Friday, March 10, 2017

Where Do Your Characters Get Their Standards of Beauty From?

Pretty much every roleplaying game on the market has some metric for how attractive you are. Sometimes it's a catch-all category, like how Charisma is your physical appearance, your force of personality, leadership skills, and personal magnetism all rolled into one. In other games, like the newer World of Darkness, your social abilities are broken down into separate categories like Presence, Manipulation, and Resolve, with merits like Striking Looks which specifically state how attractive other people find you.

It's the spikes. Gets them every time.
As anyone with even a passing interest in other cultures knows, though, standards of beauty vary wildly from one place to another. Not only that, but they change over time, and for numerous reasons. Just try to dress yourself by the standards of beauty in the early 1900s, and see how confused you quickly become. If you start mixing in immortal bloodsuckers, inhuman races, and other elements, it can cause a huge mess.

Fortunately, it's a mess you can fix by taking a moment, and asking what your characters see as beautiful, and why they feel that way.

From Fashion to Passion, What is Your Norm?

Beauty is, as they say, in the eye of the beholder. And those beholders are shaped by the cultures they grow up in, the norms they're brought up around, the interactions they have with other people, and the lessons that are ingrained into their minds.

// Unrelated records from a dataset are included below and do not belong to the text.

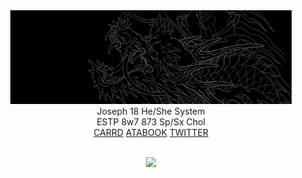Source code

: <div align="center">
    <img src="https://github.com/aohitsugi/aohitsugi/blob/main/1500x500.png?raw=true" width="auto" height="150">
<br>
    Joseph 18 He/She System 
<br>
    ESTP 8w7 873 Sp/Sx Chol
<br>
  <a href="https://joseph.crd.co">CARRD</a> 
  <a href="https://joseph.atabook.org">ATABOOK</a>  
  <a href="https://twitter.com/wolftroject">TWITTER</a> 
<br>
<br>
    
<p align="center"> <img src="https://komarev.com/ghpvc/?username=aohitsugi&label=VIEWS&color=000000&style=for-the-badge"/> </p>
</div>

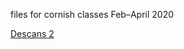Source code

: files for cornish classes Feb–April 2020

[Descans 2](https://merryndd.github.io/carraig-cornish-2020/gen/descans2.html)
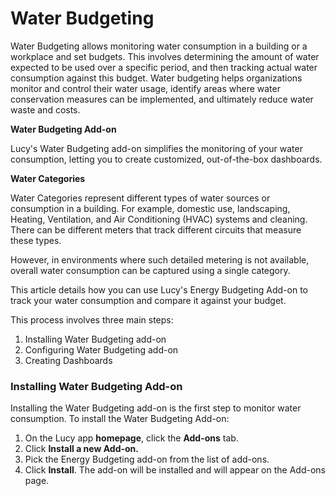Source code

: # Water Budgeting

Water Budgeting allows monitoring water consumption in a building or a workplace and set budgets. This involves determining the amount of water expected to be used over a specific period, and then tracking actual water consumption against this budget. Water budgeting helps organizations monitor and control their water usage, identify areas where water conservation measures can be implemented, and ultimately reduce water waste and costs.

**Water Budgeting Add-on**

Lucy's Water Budgeting add-on simplifies the monitoring of your water consumption, letting you to create customized, out-of-the-box dashboards.

**Water Categories**

Water Categories represent different types of water sources or consumption in a building. For example, domestic use, landscaping, Heating, Ventilation, and Air Conditioning (HVAC) systems and cleaning. There can be different meters that track different circuits that measure these types.

However, in environments where such detailed metering is not available, overall water consumption can be captured using a single category.

This article details how you can use Lucy's Energy Budgeting Add-on to track your water consumption and compare it against your budget.

This process involves three main steps:

1. Installing Water Budgeting add-on
2. Configuring Water Budgeting add-on
3. Creating Dashboards

### Installing Water Budgeting Add-on

Installing the Water Budgeting add-on is the first step to monitor water consumption. To install the Water Budgeting Add-on:

1. On the Lucy app **homepage**, click the **Add-ons** tab.&#x20;
2. Click **Install a new Add-on.**
3. Pick the Energy Budgeting add-on from the list of add-ons.
4. Click **Install**. The add-on will be installed and will appear on the Add-ons page.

What does that mean, exactly? Well, the clearest example in my mind is from an old Wizards of the Coast novel. There was this scene that took place in a temple to the goddess of beauty, and her high priestess entered with all the pomp and circumstance the ritual she was performing demanded. She was everything her faith held holy, from her thick auburn hair, to her narrow waist, and flared hips. Dressed in flowing silks, with all the poise and grace of the goddess herself. She was stunning, and she left the room in awe.

All except the protagonist's ogre bodyguard, anyway. He just snorted, and shook his head at the pretty, skinny thing that would probably break under a stiff breeze.

And that pretty much sums it up.
It's important to remember, though, that standards of beauty affect everyone. For example, in ancient Greece the standard of beauty for men was to be slender, youthful, and smooth. If someone showed up looking like a bodybuilder from the late 1970s (who were at the cutting edge of attractive in their own time thanks to a social shift), they would have been seen as barbarians, and likely gawked at in the streets. And that's just differences between two human societies.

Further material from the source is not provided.